**Aim of the task:** This exercise asks for every line of the material that includes the word "data".

**Task inputs:**
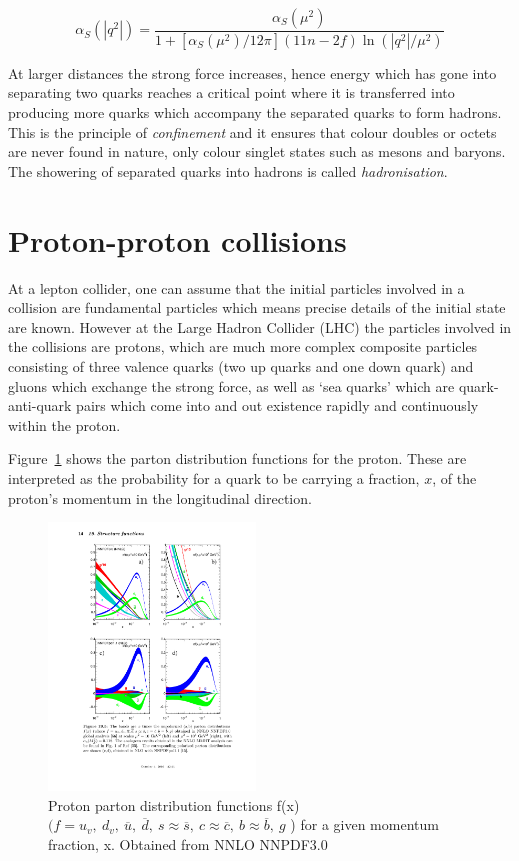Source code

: \begin{equation}
\label{eqn:alphaSQCD}
\alpha_{S}\left( |q^{2}| \right) = \frac{\alpha_{S}\left( \mu^{2} \right)} {1 + \left[ \alpha_{S}\left( \mu^{2} \right)/12\pi \right]\left( 11n -2f \right) \ln \left(|q^{2}|/\mu^{2}\right)}
\end{equation}

At larger distances the strong force increases, hence energy which has gone into separating two quarks reaches a critical point where it is transferred into producing more quarks which accompany the separated quarks to form hadrons. This is the principle of \emph{confinement} and it ensures that colour doubles or octets are never found in nature, only colour singlet states such as mesons and baryons. The showering of separated quarks into hadrons is called \emph{hadronisation}.


\section{Proton-proton collisions}
At a lepton collider, one can assume that the initial particles involved in a collision are fundamental particles which means precise details of the initial state are known. However at the Large Hadron Collider (LHC) the particles involved in the collisions are protons, which are much more complex composite particles consisting of three valence quarks (two up quarks and one down quark) and gluons which exchange the strong force, as well as `sea quarks' which are quark-anti-quark pairs which come into and out existence rapidly and continuously within the proton.

Figure~\ref{fig:protonPDF} shows the parton distribution functions for the proton. These are interpreted as the probability for a quark to be carrying a fraction, $x$, of the proton's momentum in the longitudinal direction.

\begin{figure}[ht!]
\begin{center}
    \includegraphics[width=0.49\textwidth]{images/Theory/pdf3.pdf}
    \caption{Proton parton distribution functions f(x) $(f = u_{v},~ d_{v},~ \overline{u},~ \overline{d},~ s\approx\overline{s},~ c\approx\overline{c},~ b\approx\overline{b},~ g$ ) for a given momentum fraction, x. Obtained from NNLO NNPDF3.0~\cite{Ball2015}}
    \label{fig:protonPDF}
\end{center}
\end{figure}

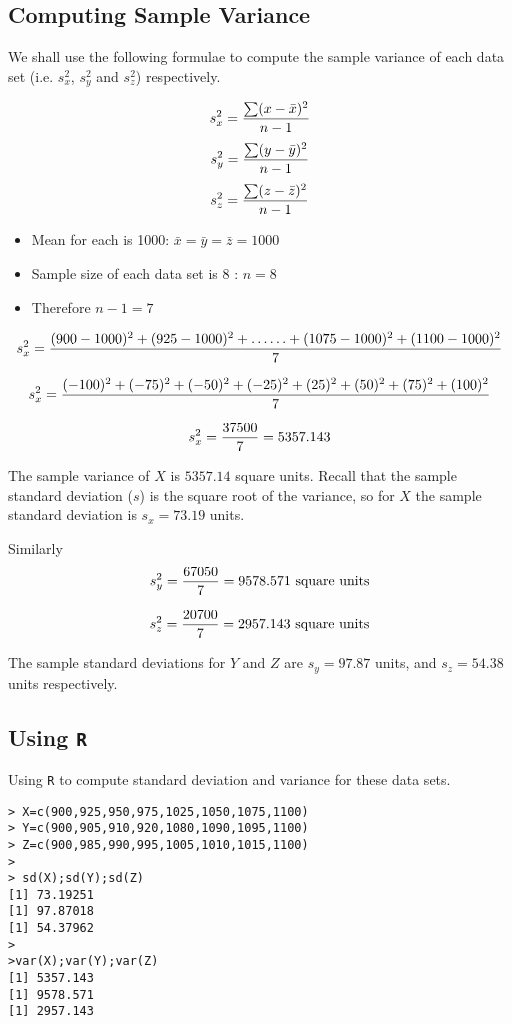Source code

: \documentclass[a4paper,12pt]{article}
\begin{document}
{
\subsection*{Computing Sample Variance}
	We shall use the following formulae to compute the sample variance of each data set (i.e. $s^2_x$, $s^2_y$ and $s^2_z$) respectively.
	
	\[ s^2_x = { \sum (x-\bar{x})^2  \over n-1}\]
	\[ s^2_y = { \sum (y-\bar{y})^2  \over n-1}\]
	\[ s^2_z = { \sum (z-\bar{z})^2  \over n-1}\]
	\begin{itemize}
		\item Mean for each is 1000: $\bar{x} = \bar{y} = \bar{z}  = 1000$
		\item Sample size of each data set is 8 : $ n=8 $
		\item Therefore $ n-1 = 7$
	\end{itemize}


	\[ s^2_x = {(900-1000)^2 +(925-1000)^2+ \ldots \ldots +(1075-1000)^2+(1100-1000)^2   \over 7}\]
	
	\[ s^2_x = {(-100)^2 +(-75)^2 +(-50)^2+(-25)^2 + (25)^2 +(50)^2 +(75)^2+(100)^2   \over 7}\]
	
	\[ s^2_x = {37500 \over 7}  = 5357.143\]

	\bigskip 
	
\noindent The sample variance of $X$ is $5357.14$ square units. Recall that the sample standard deviation ($s$) is the square root of the variance, so for $X$  the sample standard deviation is $s_x = 73.19$ units.
	
	
	
\noindent Similarly 
	\[ s^2_y = {67050 \over 7}  = 9578.571 \mbox{ square units} \]
	
	\[ s^2_z = {20700  \over 7} = 2957.143 \mbox{ square units} \]
	
\noindent The sample standard deviations for $Y$ and $Z$ are $s_y = 97.87$ units, and $s_z =  54.38$ units respectively.
}

\subsection*{Using \texttt{R}}Using \texttt{R} to compute standard deviation and variance for these data sets.

\begin{framed}
\begin{verbatim}
> X=c(900,925,950,975,1025,1050,1075,1100)
> Y=c(900,905,910,920,1080,1090,1095,1100)
> Z=c(900,985,990,995,1005,1010,1015,1100)
>
> sd(X);sd(Y);sd(Z)
[1] 73.19251
[1] 97.87018
[1] 54.37962
> 
>var(X);var(Y);var(Z)
[1] 5357.143
[1] 9578.571
[1] 2957.143
\end{verbatim}
\end{framed}
\end{document}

**Response:**
	We shall use the following formulae to compute the sample variance of each data set (i.e. $s^2_x$, $s^2_y$ and $s^2_z$) respectively.
		\item Sample size of each data set is 8 : $ n=8 $
\subsection*{Using \texttt{R}}Using \texttt{R} to compute standard deviation and variance for these data sets.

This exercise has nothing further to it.